Algunos detalles del arte asociados en presente — Juan Laxagueborde
Bastante seguido me llama la atención más lo que las personas intentan que lo que efectivamente logran. No porque eso que terminan haciendo sea bueno o malo, sino porque el propio hacer, el hecho de inventar, agrupar, intentar y darle a la rosca del costado de lo sistemático es de por sí muy valorable. A veces hacen desde cosas viejas. A veces mezclan el fervor contemporáneo con el tradicional. A veces les alcanza con tirarse a la pileta del futuro solo para ser nuevxs. De la manera que sea, enseñan que la voluntad perdida en la nostalgia en la que muchos caen, la de la época de la contracultura y la clandestinidad, está viva. Hay muchos lugares y personas en donde esto pasa. Hace pocos días estuve en uno que me llamó la atención, es como un airecito de todos los tiempos, integrable a cada pensamiento sobre la novedad y la radicalización, pero sin “agenda”, sin pensarlo demasiado y con los recursos del entusiasmo. Por eso me interesa contar lo que ví en la galería doméstica Ciclo.

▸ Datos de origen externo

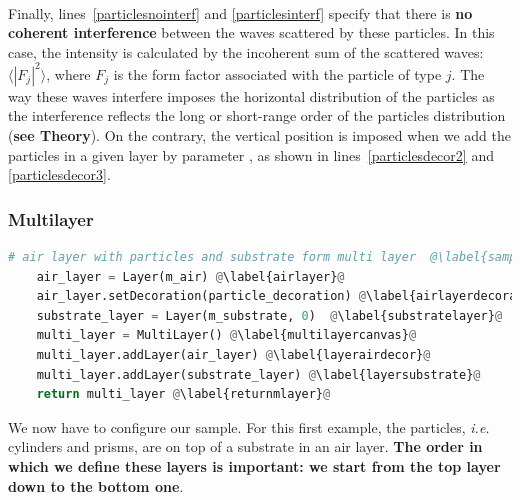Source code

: \\


\noindent Finally, lines~\ref{particlesnointerf} and
\ref{particlesinterf} specify that there is \textbf{no coherent interference} between
the waves scattered by these particles. In this case, the intensity is calculated by
the incoherent sum of the scattered waves: $\langle |F_j|^2\rangle$,
where $F_j$ is the form factor associated with the particle of type $j$.  The way these waves
interfere imposes the horizontal distribution of
the particles as
the interference reflects the long or short-range order of the
particles distribution (\textbf{see Theory}). On the contrary, the vertical position is
imposed when we add the particles in a given layer by parameter , as shown in lines~\ref{particlesdecor2} and \ref{particlesdecor3}.


%
\subsubsection{Multilayer}
\begin{lstlisting}[language=python, style=eclipseboxed,name=ex1,nolol]
# air layer with particles and substrate form multi layer  @\label{sampleassembling}@
    air_layer = Layer(m_air) @\label{airlayer}@
    air_layer.setDecoration(particle_decoration) @\label{airlayerdecorator}@
    substrate_layer = Layer(m_substrate, 0)  @\label{substratelayer}@
    multi_layer = MultiLayer() @\label{multilayercanvas}@
    multi_layer.addLayer(air_layer) @\label{layerairdecor}@
    multi_layer.addLayer(substrate_layer) @\label{layersubstrate}@
    return multi_layer @\label{returnmlayer}@
\end{lstlisting}
We now have to configure our sample. For this first example,
the particles, \textit{i.e.} cylinders and prisms, are on top of a substrate in an
air layer. \textbf{The order in which we define these layers is important: we
start from the top layer down to the bottom one}.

Un tema especialmente discutido hoy en día en las artes visuales es el pasado. Se discute hasta qué punto es posible revisar y traer para acá artistas, obras o sucesos corridos de la línea previsible de la historia del arte esperable. En el pasado están lxs grandes popes pero están también artistas de lxs que ni siquiera conocemos una obra, de lxs que aún no tenemos noticia. Hay tanto atrás: esto a muchxs personas les da fiaca, les parece pesado y conservadora. A otrxs lxs estimula para afinar el ojo de nuestro día a día. No para encasillar en una vitrina y listo, sino también para poner andar, entre tantas teorías falsamente novísimas y pensamientos conectados al software de las jergas repetidas. Puede haber un pasado que puesto acá no se repita, es lo lindo de conectar de verdad con lo desconocido de antes.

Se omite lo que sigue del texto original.